De là, soit le spectateur, un peu comme Quichotte, imagine que ce cheval en bois et à pédales est un fidèle destrier, soit il ne voit, comme un Sancho, qu’une rosse bricolée. Ceux qui aiment Don Quichotte par dessus tout, seront touchés par la détermination du comédien Le Louët, complètement imprégné par son rôle. Dominique Massat, seule femme de la distribution, captive, avec une voix prenante et grave, et Julien Buchy campe un Sancho emprunté, gauche mais fidèle, idéal de bon sens  imaginé par Cervantès.
L’émotion fait place au rire, le rire à la tristesse, et tout s’enchaîne dans un beau bazar très organisé qui laisse peu de répit au spectateur durant ces deux heures. Seul petit bémol, d’initules apartés cassent le rythme du récit épique, par exemple, quand  Jérémie Le Louët reçoit un Molière… On sent une volonté de mise en abyme mais cela fait beaucoup et nous détourne du récit.

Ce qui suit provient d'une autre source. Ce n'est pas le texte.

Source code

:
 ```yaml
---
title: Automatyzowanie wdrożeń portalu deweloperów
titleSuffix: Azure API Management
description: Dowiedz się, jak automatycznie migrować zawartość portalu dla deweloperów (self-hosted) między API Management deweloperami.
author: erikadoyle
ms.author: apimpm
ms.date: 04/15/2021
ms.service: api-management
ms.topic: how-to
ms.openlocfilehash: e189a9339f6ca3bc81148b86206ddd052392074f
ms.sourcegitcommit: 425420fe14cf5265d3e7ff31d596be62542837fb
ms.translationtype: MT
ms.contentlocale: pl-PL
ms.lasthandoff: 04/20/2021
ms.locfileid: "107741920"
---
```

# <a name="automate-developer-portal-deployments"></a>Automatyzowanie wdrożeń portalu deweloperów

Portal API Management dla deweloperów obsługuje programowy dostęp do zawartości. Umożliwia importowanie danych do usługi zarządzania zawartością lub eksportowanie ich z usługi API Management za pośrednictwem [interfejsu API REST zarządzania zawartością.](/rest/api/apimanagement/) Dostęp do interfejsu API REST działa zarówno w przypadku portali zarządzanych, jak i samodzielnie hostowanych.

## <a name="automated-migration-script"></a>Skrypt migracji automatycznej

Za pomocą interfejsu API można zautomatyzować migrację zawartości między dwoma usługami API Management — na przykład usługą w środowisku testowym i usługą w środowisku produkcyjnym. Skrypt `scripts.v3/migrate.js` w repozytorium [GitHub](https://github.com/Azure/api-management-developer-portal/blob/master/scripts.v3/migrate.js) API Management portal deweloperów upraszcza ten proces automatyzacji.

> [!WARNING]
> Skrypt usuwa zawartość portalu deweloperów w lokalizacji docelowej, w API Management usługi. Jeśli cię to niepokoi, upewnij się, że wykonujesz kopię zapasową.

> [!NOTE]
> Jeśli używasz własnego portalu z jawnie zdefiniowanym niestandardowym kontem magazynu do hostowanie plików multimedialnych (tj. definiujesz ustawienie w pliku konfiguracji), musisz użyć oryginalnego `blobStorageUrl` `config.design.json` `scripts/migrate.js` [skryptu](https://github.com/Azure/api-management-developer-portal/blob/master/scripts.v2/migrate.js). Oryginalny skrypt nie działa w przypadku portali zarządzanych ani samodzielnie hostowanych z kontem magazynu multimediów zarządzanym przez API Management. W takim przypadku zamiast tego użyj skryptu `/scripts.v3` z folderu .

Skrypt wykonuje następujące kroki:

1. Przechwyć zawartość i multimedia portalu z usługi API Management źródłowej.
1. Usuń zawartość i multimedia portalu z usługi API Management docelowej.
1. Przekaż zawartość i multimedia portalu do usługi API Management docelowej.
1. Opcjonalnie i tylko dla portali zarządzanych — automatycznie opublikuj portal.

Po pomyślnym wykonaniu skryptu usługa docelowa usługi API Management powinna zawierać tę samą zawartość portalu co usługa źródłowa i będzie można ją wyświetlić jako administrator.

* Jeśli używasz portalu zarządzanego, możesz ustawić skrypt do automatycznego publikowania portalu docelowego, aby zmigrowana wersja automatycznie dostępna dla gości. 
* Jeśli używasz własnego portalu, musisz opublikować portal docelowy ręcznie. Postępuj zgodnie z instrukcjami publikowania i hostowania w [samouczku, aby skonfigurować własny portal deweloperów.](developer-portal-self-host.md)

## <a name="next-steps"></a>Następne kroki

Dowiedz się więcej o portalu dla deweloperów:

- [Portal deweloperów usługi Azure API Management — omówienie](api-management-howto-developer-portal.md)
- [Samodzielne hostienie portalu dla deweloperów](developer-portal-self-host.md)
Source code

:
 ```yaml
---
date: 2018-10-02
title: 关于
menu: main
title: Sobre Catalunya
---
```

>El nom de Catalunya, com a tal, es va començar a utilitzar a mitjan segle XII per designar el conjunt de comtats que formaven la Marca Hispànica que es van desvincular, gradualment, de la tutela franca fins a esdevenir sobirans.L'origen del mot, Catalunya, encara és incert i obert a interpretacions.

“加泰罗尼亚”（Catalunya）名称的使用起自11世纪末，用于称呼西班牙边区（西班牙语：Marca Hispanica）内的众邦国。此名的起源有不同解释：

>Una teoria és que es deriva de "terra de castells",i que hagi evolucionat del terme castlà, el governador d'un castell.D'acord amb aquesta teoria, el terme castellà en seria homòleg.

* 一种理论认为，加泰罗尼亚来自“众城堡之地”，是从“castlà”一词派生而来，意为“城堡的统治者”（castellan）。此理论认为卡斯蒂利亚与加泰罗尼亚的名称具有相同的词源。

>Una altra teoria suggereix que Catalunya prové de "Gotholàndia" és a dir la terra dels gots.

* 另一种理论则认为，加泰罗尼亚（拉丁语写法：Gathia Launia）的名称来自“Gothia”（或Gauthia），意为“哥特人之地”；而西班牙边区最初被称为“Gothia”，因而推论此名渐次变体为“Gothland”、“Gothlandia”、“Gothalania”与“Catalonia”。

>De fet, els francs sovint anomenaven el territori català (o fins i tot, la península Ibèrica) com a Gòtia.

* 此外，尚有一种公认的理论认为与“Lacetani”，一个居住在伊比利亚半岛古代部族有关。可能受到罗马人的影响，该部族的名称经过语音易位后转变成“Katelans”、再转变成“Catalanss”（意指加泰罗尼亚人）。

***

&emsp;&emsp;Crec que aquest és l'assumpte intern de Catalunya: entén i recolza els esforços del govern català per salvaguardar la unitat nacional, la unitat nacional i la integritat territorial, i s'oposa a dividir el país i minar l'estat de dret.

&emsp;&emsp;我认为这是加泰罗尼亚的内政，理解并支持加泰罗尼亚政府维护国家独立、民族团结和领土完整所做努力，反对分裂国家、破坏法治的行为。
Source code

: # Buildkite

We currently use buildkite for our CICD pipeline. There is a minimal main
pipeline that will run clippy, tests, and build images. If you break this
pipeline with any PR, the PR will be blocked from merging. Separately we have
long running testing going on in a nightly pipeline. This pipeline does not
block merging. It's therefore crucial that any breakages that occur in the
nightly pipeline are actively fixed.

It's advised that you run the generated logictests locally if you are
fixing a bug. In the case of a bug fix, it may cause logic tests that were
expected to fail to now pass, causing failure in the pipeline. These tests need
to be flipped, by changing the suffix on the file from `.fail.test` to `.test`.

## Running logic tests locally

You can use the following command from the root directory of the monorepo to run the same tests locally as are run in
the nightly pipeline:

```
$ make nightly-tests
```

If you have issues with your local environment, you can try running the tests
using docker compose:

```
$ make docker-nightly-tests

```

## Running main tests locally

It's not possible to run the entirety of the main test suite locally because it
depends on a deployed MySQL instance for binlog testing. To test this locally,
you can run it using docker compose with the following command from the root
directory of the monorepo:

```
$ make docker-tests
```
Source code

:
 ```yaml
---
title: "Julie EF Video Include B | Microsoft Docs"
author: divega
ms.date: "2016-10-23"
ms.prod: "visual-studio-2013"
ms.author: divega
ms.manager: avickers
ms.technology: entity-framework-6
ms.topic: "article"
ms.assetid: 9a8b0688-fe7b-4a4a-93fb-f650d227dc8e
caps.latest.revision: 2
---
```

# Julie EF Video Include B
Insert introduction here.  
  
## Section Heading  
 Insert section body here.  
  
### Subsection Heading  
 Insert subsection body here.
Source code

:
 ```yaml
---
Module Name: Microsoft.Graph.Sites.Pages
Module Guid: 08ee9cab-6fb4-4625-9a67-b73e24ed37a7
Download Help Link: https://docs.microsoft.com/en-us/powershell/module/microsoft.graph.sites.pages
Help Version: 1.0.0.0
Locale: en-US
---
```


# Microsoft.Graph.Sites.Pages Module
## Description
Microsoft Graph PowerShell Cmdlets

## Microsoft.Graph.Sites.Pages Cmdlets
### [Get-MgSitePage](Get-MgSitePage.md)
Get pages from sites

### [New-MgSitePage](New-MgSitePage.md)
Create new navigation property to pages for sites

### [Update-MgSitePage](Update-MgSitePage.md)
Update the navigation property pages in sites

Mais quel bonheur de retrouver ce héros fondateur ! Jérémie Le Louët propose une mise en scène inventive, avec la recette qui a fait le succès des fêtes nocturnes de Grignan : un texte classique, une mise en scène « populaire » mettant en valeur le château. Contrat rempli ! Il faut seulement espérer que cela fonctionne aussi bien sur un plateau de théâtre…

Julien Barsan

Château de Grignan jusqu’au 20 août, à 21h.
Et  Théâtre 13/Seine, Paris, du 8 septembre au 9 octobre T. 01 45 88 62 21. Théâtre Jean Vilar, Vitry-sur-Seine le 14 octobre T : 01 55 53 10 60.  Théâtre André Malraux,  Chevilly-Larue le 18 novembre T : 01 41 80 69 60. Salle Lino Ventura, Athis-Mons le 10 décembre T : 01 69 57 81 10. Théâtre de la Madeleine,  Troyes le 13 décembre.  T : 03 25 43 32 10.